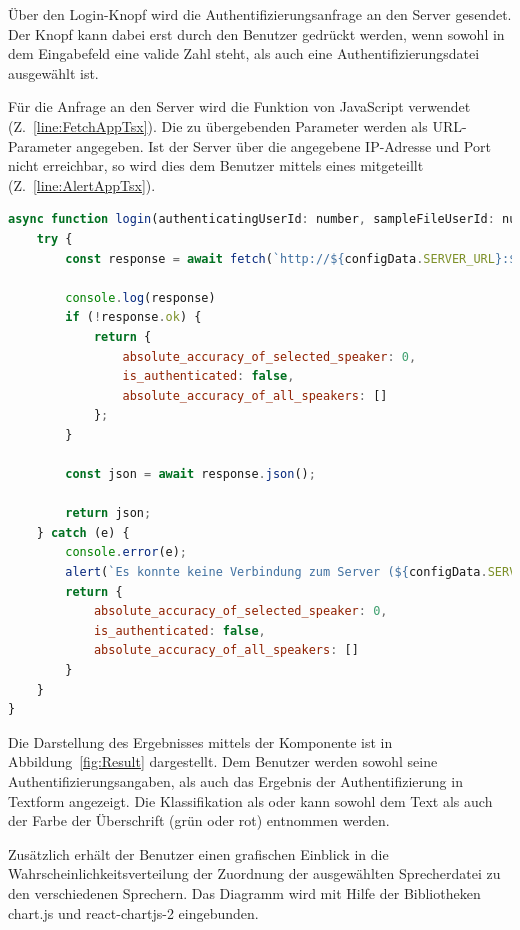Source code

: Über den Login-Knopf wird die Authentifizierungsanfrage an den Server gesendet.
Der Knopf kann dabei erst durch den Benutzer gedrückt werden, wenn sowohl in dem Eingabefeld eine valide Zahl steht, als auch eine Authentifizierungsdatei ausgewählt ist.

Für die Anfrage an den Server wird die  Funktion von JavaScript verwendet (Z.~\ref{line:FetchAppTsx}).
Die zu übergebenden Parameter werden als URL-Parameter angegeben.
Ist der Server über die angegebene IP-Adresse und Port nicht erreichbar, so wird dies dem Benutzer mittels eines  mitgeteillt (Z.~\ref{line:AlertAppTsx}).
\begin{lstlisting}[language=JavaScript,caption=login() App.tsx,label=lst:LoginAppTsx]
async function login(authenticatingUserId: number, sampleFileUserId: number, sampleFileIndex: number) {
    try {
        const response = await fetch(`http://${configData.SERVER_URL}:${configData.SERVER_PORT}/?speaker_id=${sampleFileUserId}&sample_id=${sampleFileIndex}&selected_speaker_id=${authenticatingUserId}`); //(*@\label{line:FetchAppTsx}@*)
    
        console.log(response)
        if (!response.ok) {
            return { 
                absolute_accuracy_of_selected_speaker: 0,
                is_authenticated: false,
                absolute_accuracy_of_all_speakers: []
            };
        }
    
        const json = await response.json();
        
        return json;
    } catch (e) {
        console.error(e);
        alert(`Es konnte keine Verbindung zum Server (${configData.SERVER_URL}:${configData.SERVER_PORT}) hergestellt werden!`) //(*@\label{line:AlertAppTsx}@*)
        return {
            absolute_accuracy_of_selected_speaker: 0,
            is_authenticated: false,
            absolute_accuracy_of_all_speakers: []
        }
    }
}
\end{lstlisting}

Die Darstellung des Ergebnisses mittels der  Komponente ist in Abbildung~\ref{fig:Result} dargestellt.
Dem Benutzer werden sowohl seine Authentifizierungsangaben, als auch das Ergebnis der Authentifizierung in Textform angezeigt.
Die Klassifikation als  oder  kann sowohl dem Text als auch der Farbe der Überschrift (grün oder rot) entnommen werden.

Zusätzlich erhält der Benutzer einen grafischen Einblick in die Wahrscheinlichkeitsverteilung der Zuordnung der ausgewählten Sprecherdatei zu den verschiedenen Sprechern.
Das Diagramm wird mit Hilfe der Bibliotheken chart.js und react-chartjs-2 eingebunden.

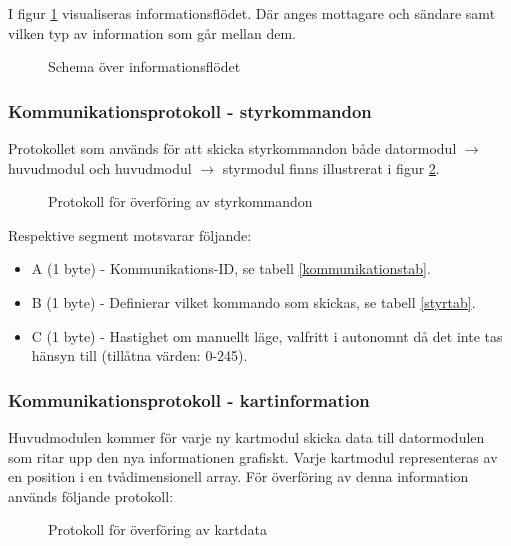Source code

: \documentclass[11pt]{article}
\begin{document}
\begin{flushleft}
I figur \ref{informationFlow} visualiseras informationsflödet. Där anges mottagare och sändare samt vilken typ av information som går mellan dem.

\begin{figure}[htbp]
\centering
\noindent\resizebox{1\linewidth}{!}{
	}
	\caption{Schema över informationsflödet\label{informationFlow}}	
\end{figure}

\subsubsection{Kommunikationsprotokoll - styrkommandon}
Protokollet som används för att skicka styrkommandon både datormodul $\rightarrow$ huvudmodul och huvudmodul $\rightarrow$ styrmodul finns illustrerat i figur \ref{styrdata}.

\begin{figure}[htbp]
\centering
\noindent\resizebox{.8\linewidth}{!}{
	}
	\caption{Protokoll för överföring av styrkommandon\label{styrdata}}	
\end{figure}

Respektive segment motsvarar följande: 
\begin{itemize}
	\item A (1 byte) - Kommunikations-ID, se tabell \ref{kommunikationstab}.
	\item B (1 byte) - Definierar vilket kommando som skickas, se tabell \ref{styrtab}.
	\item C (1 byte) - Hastighet om manuellt läge, valfritt i autonomnt då det inte tas hänsyn till (tillåtna värden: 0-245).
\end{itemize}

\subsubsection{Kommunikationsprotokoll - kartinformation}
Huvudmodulen kommer för varje ny kartmodul skicka data till datormodulen som ritar upp den nya informationen grafiskt. Varje kartmodul representeras av en position i en tvådimensionell array. För överföring av denna information används följande protokoll:

 \begin{figure}[H]
\centering
\noindent\resizebox{.8\linewidth}{!}{
	}
	\caption{Protokoll för överföring av kartdata \label{kartdata}}	
\end{figure} 


\end{flushleft}
\end{document}
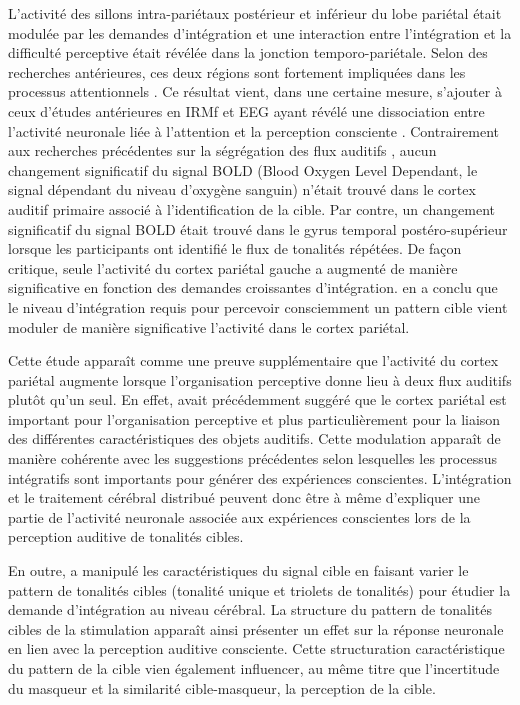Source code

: L'activité des sillons intra-pariétaux postérieur et inférieur du lobe pariétal était modulée par les demandes d'intégration et une interaction entre l'intégration et la difficulté perceptive était révélée dans la jonction temporo-pariétale. 
Selon des recherches antérieures, ces deux régions sont fortement impliquées dans les processus attentionnels \citep{buschman2015behavior, cabeza2012cognitive}. 
Ce résultat vient, dans une certaine mesure, s'ajouter à ceux d'études antérieures en IRMf et EEG ayant révélé une dissociation entre l'activité neuronale liée à l'attention et la perception consciente \citep{koivisto2007meaning, koivisto2006independence, schurger2008distinct, tsubomi2009connectivity, wyart2008neural}. 
Contrairement aux recherches précédentes sur la ségrégation des flux auditifs \citep{kondo2009involvement}, aucun changement significatif du signal BOLD (Blood Oxygen Level Dependant, le signal dépendant du niveau d'oxygène sanguin) n'était trouvé dans le cortex auditif primaire associé à l'identification de la cible. 
Par contre, un changement significatif du signal BOLD était trouvé dans le gyrus temporal postéro-supérieur lorsque les participants ont identifié le flux de tonalités répétées. 
De façon critique, seule l'activité du cortex pariétal gauche a augmenté de manière significative en fonction des demandes croissantes d'intégration. 
\cite{eriksson2017activity} en a conclu que le niveau d'intégration requis pour percevoir consciemment un pattern cible vient moduler de manière significative l'activité dans le cortex pariétal. 

Cette étude apparaît comme une preuve supplémentaire que l'activité du cortex pariétal augmente lorsque l'organisation perceptive donne lieu à deux flux auditifs plutôt qu'un seul. 
En effet, \cite{cusack2005intraparietal} avait précédemment suggéré que le cortex pariétal est important pour l'organisation perceptive et plus particulièrement pour la liaison des différentes caractéristiques des objets auditifs. 
Cette modulation apparaît de manière cohérente avec les suggestions précédentes selon lesquelles les processus intégratifs sont importants pour générer des expériences conscientes. 
L'intégration et le traitement cérébral distribué peuvent donc être à même d'expliquer une partie de l'activité neuronale associée aux expériences conscientes lors de la perception auditive de tonalités cibles. 

En outre, \cite{eriksson2017activity} a manipulé les caractéristiques du signal cible en faisant varier le pattern de tonalités cibles (tonalité unique et triolets de tonalités) pour étudier la demande d'intégration au niveau cérébral. 
La structure du pattern de tonalités cibles de la stimulation apparaît ainsi présenter un effet sur la réponse neuronale en lien avec la perception auditive consciente. 
Cette structuration caractéristique du pattern de la cible vien également influencer, au même titre que l'incertitude du masqueur et la similarité cible-masqueur, la perception de la cible. 

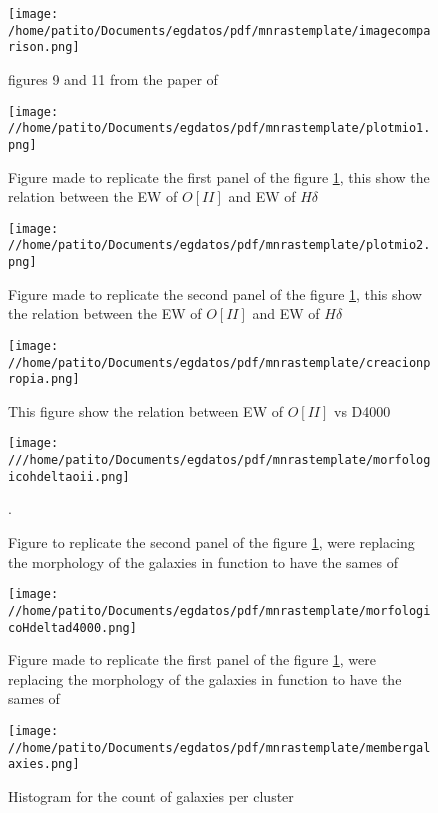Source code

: \documentclass[fleqn,usenatbib]{mnras}
\begin{document}
\begin{figure}
	\texttt{[image: /home/patito/Documents/egdatos/pdf/mnrastemplate/imagecomparison.png]}
    \caption{figures 9 and 11 from the paper of \citet{Balogh}}
    \label{figsbaloghs}
\end{figure}

\begin{figure}
	\texttt{[image: //home/patito/Documents/egdatos/pdf/mnrastemplate/plotmio1.png]}
	\caption{Figure made to replicate the first panel of the figure \ref{figsbaloghs}, this show the relation between the EW of $O[II]$ and EW of $H\delta$}
    \label{plotmio1}
\end{figure}

\begin{figure}
	\texttt{[image: //home/patito/Documents/egdatos/pdf/mnrastemplate/plotmio2.png]}
	\caption{Figure made to replicate the second panel of the figure \ref{figsbaloghs}, this show the relation between the EW of $O[II]$ and EW of $H\delta$}
    \label{plotmio2}
\end{figure}

\begin{figure}
	\texttt{[image: //home/patito/Documents/egdatos/pdf/mnrastemplate/creacionpropia.png]}
	\caption{This figure show the relation between EW of $O[II]$ vs D4000}
    \label{plotcreado}
\end{figure}


\begin{figure}
	\texttt{[image: ///home/patito/Documents/egdatos/pdf/mnrastemplate/morfologicohdeltaoii.png]}
	\caption{Figure to replicate the second panel of the figure \ref{figsbaloghs}, were replacing the morphology of the galaxies in function to have the sames of \citet{Balogh}}.
	\label{plotmorph1}
\end{figure}

\begin{figure}
	\texttt{[image: //home/patito/Documents/egdatos/pdf/mnrastemplate/morfologicoHdeltad4000.png]}
	\caption{Figure made to replicate the first panel of the figure \ref{figsbaloghs}, were replacing the morphology of the galaxies in function to have the sames of \citet{Balogh}}
	\label{plotmorph2}
\end{figure}

\begin{figure}
	\texttt{[image: //home/patito/Documents/egdatos/pdf/mnrastemplate/membergalaxies.png]}
	\caption{Histogram for the count of galaxies per cluster}
	\label{histogram}
\end{figure}
\end{document}
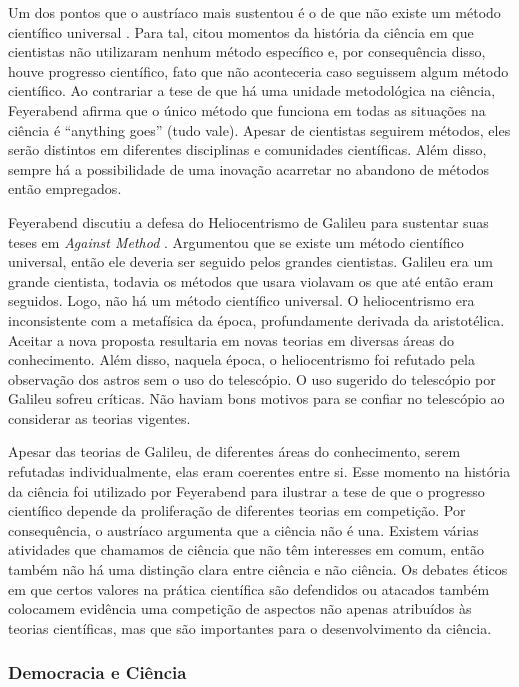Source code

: \documentclass[12pt]{report}
\begin{document}
			Um dos pontos que o austríaco mais sustentou é o de que não existe um método científico universal \cite{feyerabend-against-method}.
			Para tal, citou momentos da história da ciência em que cientistas não utilizaram nenhum método específico e, por consequência disso, houve progresso científico, fato que não aconteceria caso seguissem algum método científico.
			Ao contrariar a tese de que há uma unidade metodológica na ciência, Feyerabend afirma que o único método que funciona em todas as situações na ciência é ``anything goes'' (tudo vale).
			Apesar de cientistas seguirem métodos, eles serão distintos em diferentes disciplinas e comunidades científicas.
			Além disso, sempre há a possibilidade de uma inovação acarretar no abandono de métodos então empregados.
			
			Feyerabend discutiu a defesa do Heliocentrismo de Galileu para sustentar suas teses em \textit{Against Method} \cite{feyerabend-against-method}.
			Argumentou que se existe um método científico universal, então ele deveria ser seguido pelos grandes cientistas.
			Galileu era um grande cientista, todavia os métodos que usara violavam os que até então eram seguidos.
			Logo, não há um método científico universal.
			O heliocentrismo era inconsistente com a metafísica da época, profundamente derivada da aristotélica.
			Aceitar a nova proposta resultaria em novas teorias em diversas áreas do conhecimento.
			Além disso, naquela época, o heliocentrismo foi refutado pela observação dos astros sem o uso do telescópio.
			O uso sugerido do telescópio por Galileu sofreu críticas.
			Não haviam bons motivos para se confiar no telescópio ao considerar as teorias vigentes.
			
			Apesar das teorias de Galileu, de diferentes áreas do conhecimento, serem refutadas individualmente, elas eram coerentes entre si.
			Esse momento na história da ciência foi utilizado por Feyerabend para ilustrar a tese de que o progresso científico depende da proliferação de diferentes teorias em competição.
			Por consequência, o austríaco argumenta que a ciência não é una.
			Existem várias atividades que chamamos de ciência que não têm interesses em comum, então também não há uma distinção clara entre ciência e não ciência.
			Os debates éticos em que certos valores na prática científica são defendidos ou atacados também colocamem evidência uma competição de aspectos não apenas atribuídos às teorias científicas, mas que são importantes para o desenvolvimento da ciência.
			
		\subsubsection{Democracia e Ciência}
		
\end{document}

^^^^

(Activity):
Scan the records for the string "sowohl" and report each line where it occurs.

(Response for this exercise):
Der Knopf kann dabei erst durch den Benutzer gedrückt werden, wenn sowohl in dem Eingabefeld eine valide Zahl steht, als auch eine Authentifizierungsdatei ausgewählt ist.
Dem Benutzer werden sowohl seine Authentifizierungsangaben, als auch das Ergebnis der Authentifizierung in Textform angezeigt.
Die Klassifikation als  oder  kann sowohl dem Text als auch der Farbe der Überschrift (grün oder rot) entnommen werden.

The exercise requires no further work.